Selon des informations rapportées par The Information, Uber soutiendrait financièrement cette nouvelle initiative de Kalanick. L’entrepreneur aurait confié à ses proches qu’il envisageait un déploiement plus agressif de sa technologie autonome que celui de Waymo. Une déclaration audacieuse compte tenu de la trajectoire actuelle de son concurrent. Kalanick estime que les défis principaux de Waymo concernent désormais “la fabrication, l’échelle, l’urgence et la combativité” plutôt que la technologie elle-même, qu’il considère comme éprouvée.
Cette vision soulève des interrogations légitimes. Privilégier la rapidité de déploiement au détriment d’une validation rigoureuse pourrait précisément transformer un avantage en vulnérabilité. Waymo a construit sa réputation sur une approche méthodique et transparente. La société pourrait probablement s’étendre à davantage de marchés américains avec ses capacités actuelles, mais continue de mener des tests approfondis pour la prochaine phase de croissance, notamment pour les trajets longue distance et la conduite sur autoroute.
Le risque serait de tomber dans le piège d’une escalade concurrentielle qui mettrait la rapidité d’expansion avant la validation de sécurité. Le cadre du “moment ChatGPT” appliqué à Tesla reste généreux : il suggère qu’une percée soudaine est plausible et changerait la donne du jour au lendemain. Une conduite autonome basée uniquement sur la vision à grande échelle serait effectivement transformatrice. Seulement voilà, Tesla promet cette percée depuis des années sans la concrétiser. La réalité ressemble davantage à un long chemin nécessitant encore de nombreuses années de développement ou un changement de cap technologique intégrant radar et lidar.

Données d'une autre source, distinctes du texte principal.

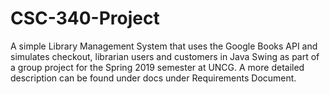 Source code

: # CSC-340-Project

A simple Library Management System that uses the Google Books API and simulates checkout, librarian users and customers in Java Swing as part of a group project for the Spring 2019 semester at UNCG. A more detailed description can be found under docs under Requirements Document.  
  
  
  

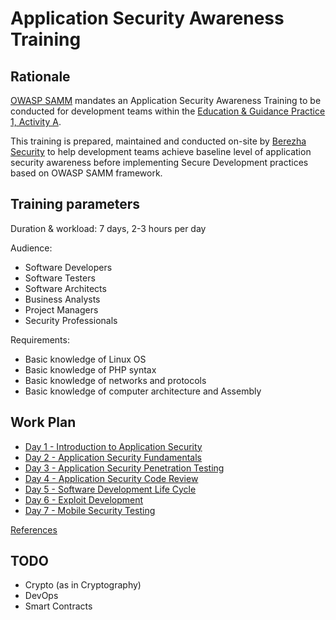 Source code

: # Application Security Awareness Training

## Rationale 
[OWASP SAMM](http://www.opensamm.org) mandates an Application Security Awareness Training to be conducted for development teams within the [Education & Guidance Practice 1, Activity A](https://www.owasp.org/index.php/SAMM_-_Education_%26_Guidance_-_1).

This training is prepared, maintained and conducted on-site by [Berezha Security](https://berezhasecurity.com) to help development teams achieve baseline level of application security awareness before implementing Secure Development practices based on OWASP SAMM framework.

## Training parameters
Duration & workload: 7 days, 2-3 hours per day

Audience: 
- Software Developers
- Software Testers
- Software Architects
- Business Analysts
- Project Managers
- Security Professionals

Requirements:
- Basic knowledge of Linux OS
- Basic knowledge of PHP syntax
- Basic knowledge of networks and protocols
- Basic knowledge of computer architecture and Assembly

## Work Plan
- [Day 1 - Introduction to Application Security](day1.md)
- [Day 2 - Application Security Fundamentals](day2.md)
- [Day 3 - Application Security Penetration Testing](day3.md)
- [Day 4 - Application Security Code Review](day4.md)
- [Day 5 - Software Development Life Cycle](day5.md)
- [Day 6 - Exploit Development](day6.md)
- [Day 7 - Mobile Security Testing](day7.md)

[References](references.md)

## TODO
- Crypto (as in Cryptography)
- DevOps
- Smart Contracts
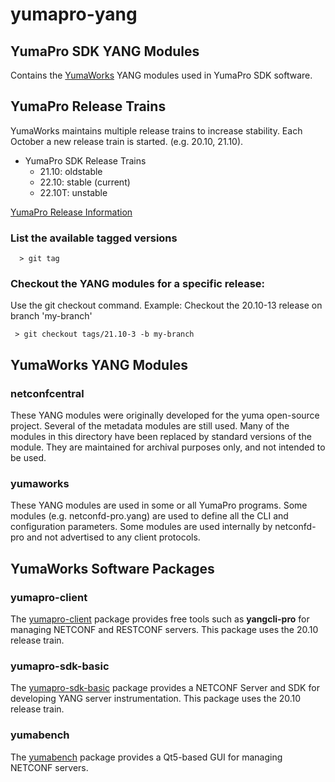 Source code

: # yumapro-yang

## YumaPro SDK YANG Modules

Contains the [YumaWorks](https://www.yumaworks.com)
YANG modules used in YumaPro SDK software.

## YumaPro Release Trains

YumaWorks maintains multiple release trains to increase stability.
Each October a new release train is started. (e.g. 20.10, 21.10).

 - YumaPro SDK Release Trains
     - 21.10: oldstable
     - 22.10: stable (current)
     - 22.10T: unstable

[YumaPro Release Information](https://www.yumaworks.com/features/yumapro-sdk-release-information/)

### List the available tagged versions


      > git tag


### Checkout the YANG modules for a specific release:

Use the git checkout command. Example: Checkout the 20.10-13 release on branch 'my-branch'


     > git checkout tags/21.10-3 -b my-branch


## YumaWorks YANG Modules

### netconfcentral

These YANG modules were originally developed for the yuma open-source project.
Several of the metadata modules are still used.  Many of the modules in this
directory have been replaced by standard versions of the module. They are
maintained for archival purposes only, and not intended to be used.

### yumaworks

These YANG modules are used in some or all YumaPro programs.
Some modules (e.g. netconfd-pro.yang) are used to define all the CLI
and configuration parameters.  Some modules are used internally by
netconfd-pro and not advertised to any client protocols.


## YumaWorks Software Packages

### yumapro-client

The [yumapro-client](https://www.yumaworks.com/support/download-yumapro-client/)
package provides free tools such as **yangcli-pro** for managing NETCONF and RESTCONF servers.
This package uses the 20.10 release train.

### yumapro-sdk-basic

The [yumapro-sdk-basic](https://www.yumaworks.com/support/download-yumapro-sdk-basic/)
package provides a NETCONF Server and SDK for developing YANG server instrumentation.
This package uses the 20.10 release train.

### yumabench

The [yumabench](https://www.yumaworks.com/tools/yumabench/)
package provides a Qt5-based GUI for managing NETCONF servers.
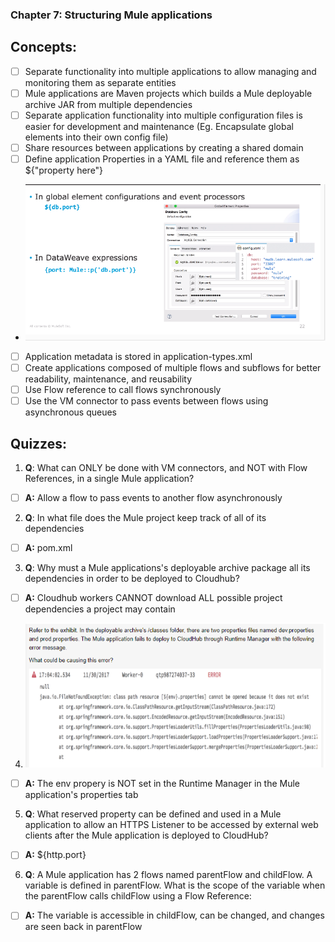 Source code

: ### Chapter 7: Structuring Mule applications
## Concepts:
- [ ] Separate functionality into multiple applications to allow managing and monitoring them as separate entities
- [ ] Mule applications are Maven projects which builds a Mule deployable archive JAR from multiple dependencies
- [ ] Separate application functionality into multiple configuration files is easier for development and maintenance (Eg. Encapsulate global elements into their own config file)
- [ ] Share resources between applications by creating a shared domain
- [ ] Define application Properties in a YAML file and reference them as ${"property here"}
* ![](https://github.com/kraynguyen1/LearningMulesoft/blob/main/Week3/Screenshot%202021-07-16%20153321.png)
- [ ] Application metadata is stored in application-types.xml
- [ ] Create applications composed of multiple flows and subflows for better readability, maintenance, and reusability
- [ ] Use Flow reference to call flows synchronously
- [ ] Use the VM connector to pass events between flows using asynchronous queues

## Quizzes:
1. **Q**: What can ONLY be done with VM connectors, and NOT with Flow References, in a single Mule application?
- [ ] **A:** Allow a flow to pass events to another flow asynchronously
2. **Q**: In what file does the Mule project keep track of all of its dependencies
- [ ] **A:** pom.xml
3. **Q**: Why must a Mule applications's deployable archive package all its dependencies in order to be deployed to Cloudhub?
- [ ] **A:** Cloudhub workers CANNOT download ALL possible project dependencies a project may contain
4. ![](https://github.com/kraynguyen1/LearningMulesoft/blob/main/Week3/Screenshot%202021-07-16%20154030.png)
- [ ] **A:** The env propery is NOT set in the Runtime Manager in the Mule application's properties tab
5. **Q**: What reserved property can be defined and used in a Mule application to allow an HTTPS Listener to be accessed by external web clients after the Mule application is deployed to CloudHub?
- [ ] **A:** ${http.port}
6. **Q**: A Mule application has 2 flows named parentFlow and childFlow. A variable is defined in parentFlow. What is the scope of the variable when the parentFlow calls childFlow using a Flow Reference:
- [ ] **A:** The variable is accessible in childFlow, can be changed, and changes are seen back in parentFlow
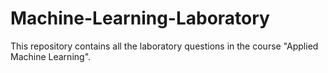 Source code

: # Machine-Learning-Laboratory
This repository contains all the laboratory questions in the course "Applied Machine Learning".
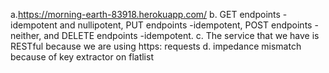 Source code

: a.https://morning-earth-83918.herokuapp.com/
b. GET endpoints - idempotent and nullipotent, PUT endpoints -idempotent, POST endpoints - neither, and DELETE endpoints -idempotent.
c. The service that we have is RESTful because we are using https: requests 
d.  impedance mismatch because of key extractor on flatlist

La question de la transparence des données devient centrale dans cette course. Waymo communique ouvertement sur ses performances et ses incidents, permettant aux régulateurs et au public d’évaluer objectivement la sécurité de ses véhicules. Tesla adopte une posture opposée en dissimulant les détails de ses accidents, ce qui compromet toute analyse indépendante et nourrit la méfiance. Cette opacité contraste fortement avec les exigences croissantes de responsabilité dans le secteur des véhicules autonomes.
L’ambition de Kalanick de surpasser Waymo en termes d’agressivité commerciale survient dans ce contexte délicat. Vous pouvez comprendre l’attrait entrepreneurial d’une expansion rapide, mais l’histoire récente de l’industrie montre que les raccourcis en matière de sécurité finissent par se payer cher. Les régulateurs américains scrutent désormais de près chaque acteur du secteur, et une approche précipitée pourrait attirer des restrictions qui ralentiraient paradoxalement le déploiement à long terme. La trajectoire actuelle de Waymo, mesurée mais constante, pourrait finalement s’avérer la plus efficace pour construire un écosystème de robotaxis viable et accepté par le public.